Brigando a cada momento com as suas limitações, desde os dois anos de idade ela tem conseguido fazer trabalhos de desenho e pintura em tela, que deixam o público impressionado.
Aos 33 anos de idade, em sua primeira exposição, incentivada pela sua professora de arte e também artista Tânia Márcia da Costa, Suellen Caldeira destacou que a pintura significa mostrar que a arte vai muito além do que as pessoas acham. Uma espécie de liberdade e provação de que com Deus tudo é possível.
“É um sonho poder participar de uma exposição em conjunto com a professora Tânia Márcia, que é a minha mãe na arte, um anjo enviado por Deus na terra para me ajudar, assim como meu falecido avô, meu médico e minha tia Mazinha. Durante muitos anos, algumas pessoas diziam para eu não desenhar e pintar, pois iria gastar minha vista, mas eu nunca desisti. Hoje minha visão está estabilizada e todos pararam de falar isso. Agora quero ir mais longe e aprimorar meus desenhos, fazê-los os mais realistas possíveis”, disse Suellen, que para ver os detalhes de suas artes têm que passar para o computador, por meio de scanner.
A exposição das artistas ficará aberta gratuitamente na Biblioteca Municipal Joaquim Manuel de Macedo, no centro de Itaboraí até o dia 28 de julho. Ao todo, são 15 obras de arte confeccionadas em óleo sobre tela e ilustrações. Sendo sete obras de Suellen e oito de Tânia Márcia.
“Ver uma pessoa como a Suellen, alguém de certa forma limitada fazer os desenhos e pintura que ela faz é algo maravilhoso. É uma realização pessoal, que confirma o caminho que venho trilhando, minha missão é esta: ajudar as pessoas por meio da arte. A Suellen é muito observadora, e aprendeu mais ouvindo do que vendo. E mesmo depois de não ter aulas mais comigo, até hoje ela me liga para tirar dúvidas”, disse a professora Tânia Márcia.
Suellen Caldeira foi aluna de Tânia Márcia, portadora de baixa visão e realiza tratamento no Instituto Benjamin Constant, surpreendendo os médicos com seus desenhos, apesar da dificuldade em enxergar.
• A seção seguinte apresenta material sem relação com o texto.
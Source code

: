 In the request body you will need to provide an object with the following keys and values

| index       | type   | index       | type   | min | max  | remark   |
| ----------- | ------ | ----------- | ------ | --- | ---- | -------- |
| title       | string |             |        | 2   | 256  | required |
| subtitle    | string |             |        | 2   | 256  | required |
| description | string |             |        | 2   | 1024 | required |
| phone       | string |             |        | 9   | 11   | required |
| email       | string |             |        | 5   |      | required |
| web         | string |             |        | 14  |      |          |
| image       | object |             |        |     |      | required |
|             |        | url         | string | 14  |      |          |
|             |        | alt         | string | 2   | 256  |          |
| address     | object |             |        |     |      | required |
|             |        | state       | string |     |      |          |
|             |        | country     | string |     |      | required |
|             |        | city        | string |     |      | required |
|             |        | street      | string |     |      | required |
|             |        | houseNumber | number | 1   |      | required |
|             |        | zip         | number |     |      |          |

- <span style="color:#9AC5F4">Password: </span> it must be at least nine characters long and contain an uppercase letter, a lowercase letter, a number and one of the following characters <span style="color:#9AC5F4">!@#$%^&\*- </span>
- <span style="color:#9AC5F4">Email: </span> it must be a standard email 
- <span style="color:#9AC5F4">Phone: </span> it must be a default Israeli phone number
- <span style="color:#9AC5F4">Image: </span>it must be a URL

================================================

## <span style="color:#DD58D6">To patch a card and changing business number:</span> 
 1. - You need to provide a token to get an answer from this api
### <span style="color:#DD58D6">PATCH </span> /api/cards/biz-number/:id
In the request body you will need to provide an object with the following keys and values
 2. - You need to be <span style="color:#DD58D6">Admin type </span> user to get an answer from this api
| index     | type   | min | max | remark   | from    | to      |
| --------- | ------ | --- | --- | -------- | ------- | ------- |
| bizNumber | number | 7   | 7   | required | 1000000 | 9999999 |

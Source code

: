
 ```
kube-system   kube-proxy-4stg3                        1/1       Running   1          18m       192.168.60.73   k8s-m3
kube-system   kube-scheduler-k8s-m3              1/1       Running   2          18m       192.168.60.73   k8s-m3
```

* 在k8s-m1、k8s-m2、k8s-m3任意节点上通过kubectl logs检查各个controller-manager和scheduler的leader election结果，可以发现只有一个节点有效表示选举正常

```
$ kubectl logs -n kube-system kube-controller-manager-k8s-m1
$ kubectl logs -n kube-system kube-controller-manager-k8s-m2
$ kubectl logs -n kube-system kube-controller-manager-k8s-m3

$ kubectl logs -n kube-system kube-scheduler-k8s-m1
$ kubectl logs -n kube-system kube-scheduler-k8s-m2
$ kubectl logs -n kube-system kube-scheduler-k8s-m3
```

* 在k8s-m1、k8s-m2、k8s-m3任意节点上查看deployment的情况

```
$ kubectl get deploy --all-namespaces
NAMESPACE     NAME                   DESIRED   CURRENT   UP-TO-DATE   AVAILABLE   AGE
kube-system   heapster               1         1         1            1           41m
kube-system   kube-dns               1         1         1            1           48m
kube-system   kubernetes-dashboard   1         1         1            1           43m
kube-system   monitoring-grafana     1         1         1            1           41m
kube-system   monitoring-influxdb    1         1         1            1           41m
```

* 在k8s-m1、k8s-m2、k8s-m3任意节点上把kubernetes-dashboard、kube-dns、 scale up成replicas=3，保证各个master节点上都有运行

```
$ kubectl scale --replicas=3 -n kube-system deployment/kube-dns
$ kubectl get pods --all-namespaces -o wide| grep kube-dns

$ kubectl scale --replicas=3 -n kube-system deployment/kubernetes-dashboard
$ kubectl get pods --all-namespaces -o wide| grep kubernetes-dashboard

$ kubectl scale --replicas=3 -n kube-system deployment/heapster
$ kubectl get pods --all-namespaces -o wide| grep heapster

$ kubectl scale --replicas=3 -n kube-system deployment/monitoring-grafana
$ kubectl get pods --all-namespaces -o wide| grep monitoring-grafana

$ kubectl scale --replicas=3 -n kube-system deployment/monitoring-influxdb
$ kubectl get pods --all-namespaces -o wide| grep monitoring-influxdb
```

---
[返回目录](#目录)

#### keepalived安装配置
As artistas em conjunto desenvolveram uma técnica personalizada para a aluna, onde ela utiliza a sua memória fotográfica como base para a confecção dos desenhos e pinturas.
Tânia Márcia da Costa é professora de artes aposentada do Estado e do Município, arteterapeuta e uma das fundadoras da Escola de Artes e Ofícios Professor Washington Luiz José da Costa, que teve seu início na Biblioteca. E ainda idealizadora do projeto “Arte Em Toda Parte”, também concebido na Biblioteca em 2010, sob a sua gestão. Atualmente trabalha no Centro Terapêutico Elcio Boccaletti França com arte terapia e no Colégio GAP, com educação artística.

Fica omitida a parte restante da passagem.